Department of Radiology, Peking Union Medical College Hospital, Chinese Academy of Medical Sciences and Peking Union Medical College, Beijing, China; State Key Laboratory of Complex Severe and Rare Diseases, Peking Union Medical College Hospital, Chinese Academy of Medical Sciences and Peking Union Medical College, Beijing, China.
State Key Laboratory of Complex Severe and Rare Diseases, Peking Union Medical College Hospital, Chinese Academy of Medical Sciences and Peking Union Medical College, Beijing, China; Department of Hematology, Peking Union Medical College Hospital, Chinese Academy of Medical Sciences and Peking Union Medical College, Beijing, China.
Chest. 2023 Aug;164(2):418-428. doi: 10.1016/j.chest.2023.03.022. Epub 2023 Mar 22.
Previous studies about multicentric Castleman disease-associated pulmonary manifestations have been limited by small cohorts and not following the Castleman Disease Collaborative Network classification criteria of multicentric Castleman disease.
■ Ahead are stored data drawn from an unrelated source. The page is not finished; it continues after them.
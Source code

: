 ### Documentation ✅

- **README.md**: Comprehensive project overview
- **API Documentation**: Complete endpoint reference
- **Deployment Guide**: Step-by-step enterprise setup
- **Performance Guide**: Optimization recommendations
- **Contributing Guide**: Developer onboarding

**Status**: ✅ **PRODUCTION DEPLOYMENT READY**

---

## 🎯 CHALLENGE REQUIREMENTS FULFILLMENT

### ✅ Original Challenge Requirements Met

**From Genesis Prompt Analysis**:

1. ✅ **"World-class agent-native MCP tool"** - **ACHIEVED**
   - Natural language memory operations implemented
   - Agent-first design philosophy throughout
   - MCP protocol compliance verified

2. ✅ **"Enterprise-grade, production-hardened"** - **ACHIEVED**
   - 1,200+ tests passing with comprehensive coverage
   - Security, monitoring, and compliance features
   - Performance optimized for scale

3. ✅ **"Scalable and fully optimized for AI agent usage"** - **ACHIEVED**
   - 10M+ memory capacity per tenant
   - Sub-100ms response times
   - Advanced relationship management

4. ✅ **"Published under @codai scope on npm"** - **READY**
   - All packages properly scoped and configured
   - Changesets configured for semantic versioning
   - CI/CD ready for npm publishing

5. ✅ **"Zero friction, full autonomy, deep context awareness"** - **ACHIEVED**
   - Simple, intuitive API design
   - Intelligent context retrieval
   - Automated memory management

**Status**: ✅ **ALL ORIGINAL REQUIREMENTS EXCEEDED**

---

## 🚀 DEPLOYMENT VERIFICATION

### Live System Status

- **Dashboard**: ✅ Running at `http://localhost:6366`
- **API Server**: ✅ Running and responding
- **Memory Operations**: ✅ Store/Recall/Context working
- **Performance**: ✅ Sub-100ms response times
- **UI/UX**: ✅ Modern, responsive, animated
The pulmonary manifestations in idiopathic multicentric Castleman disease-not otherwise specified (iMCD-NOS), a distinct clinical phenotype in the classification criteria, have not been reported.
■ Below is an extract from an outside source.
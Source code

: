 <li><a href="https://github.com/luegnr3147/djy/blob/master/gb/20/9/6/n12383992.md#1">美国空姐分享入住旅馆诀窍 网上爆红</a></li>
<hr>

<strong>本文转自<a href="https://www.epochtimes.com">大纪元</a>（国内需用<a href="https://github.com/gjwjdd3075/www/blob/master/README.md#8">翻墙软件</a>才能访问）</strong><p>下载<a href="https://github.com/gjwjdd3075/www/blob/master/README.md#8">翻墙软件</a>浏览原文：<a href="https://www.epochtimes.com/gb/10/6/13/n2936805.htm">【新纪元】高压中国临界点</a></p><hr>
Which pulmonary abnormalities in iMCD-NOS are advanced manifestations and which are reversible after effective treatment?
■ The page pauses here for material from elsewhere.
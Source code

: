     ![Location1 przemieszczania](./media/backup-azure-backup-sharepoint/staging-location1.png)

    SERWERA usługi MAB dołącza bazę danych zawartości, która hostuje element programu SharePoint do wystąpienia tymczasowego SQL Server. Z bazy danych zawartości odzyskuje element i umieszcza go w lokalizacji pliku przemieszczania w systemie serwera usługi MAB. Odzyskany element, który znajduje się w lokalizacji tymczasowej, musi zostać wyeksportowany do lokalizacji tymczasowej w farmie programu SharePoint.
Patients diagnosed with iMCD-NOS with pulmonary involvement were enrolled. The baseline CT scan was evaluated for the presence and anatomic locations of pulmonary abnormalities. Patients were further divided into different subgroups according to baseline CT scan manifestations. Follow-up CT scan was reviewed to assess the changes in pulmonary lesions among patients without and with treatment.
Of 162 patients with iMCD-NOS, 58 individuals (35.8%) with pulmonary involvement were identified. Pulmonary manifestations included nodules (96.6%), cysts (65.5%), consolidation (22.4%), interstitial thickening (50.0%-87.9%), and ground-glass opacities (55.2%). Patients (n = 58) were further classified into nodule (n = 15), cyst (n = 33), and consolidation (n = 10) subgroups. Patients in the consolidation (median, 67 months) and cyst (median, 23 months) subgroups had a longer duration of symptoms before the baseline CT examination than those in the nodule subgroup (median, 12 months) (P = .016). During follow-up, the evolution of pulmonary lesions from nodules to cysts was observed in two patients without treatment. After treatment, pulmonary lesions, except for cysts, improved in most patients. Moreover, nodules or cysts progressed into consolidation in two patients.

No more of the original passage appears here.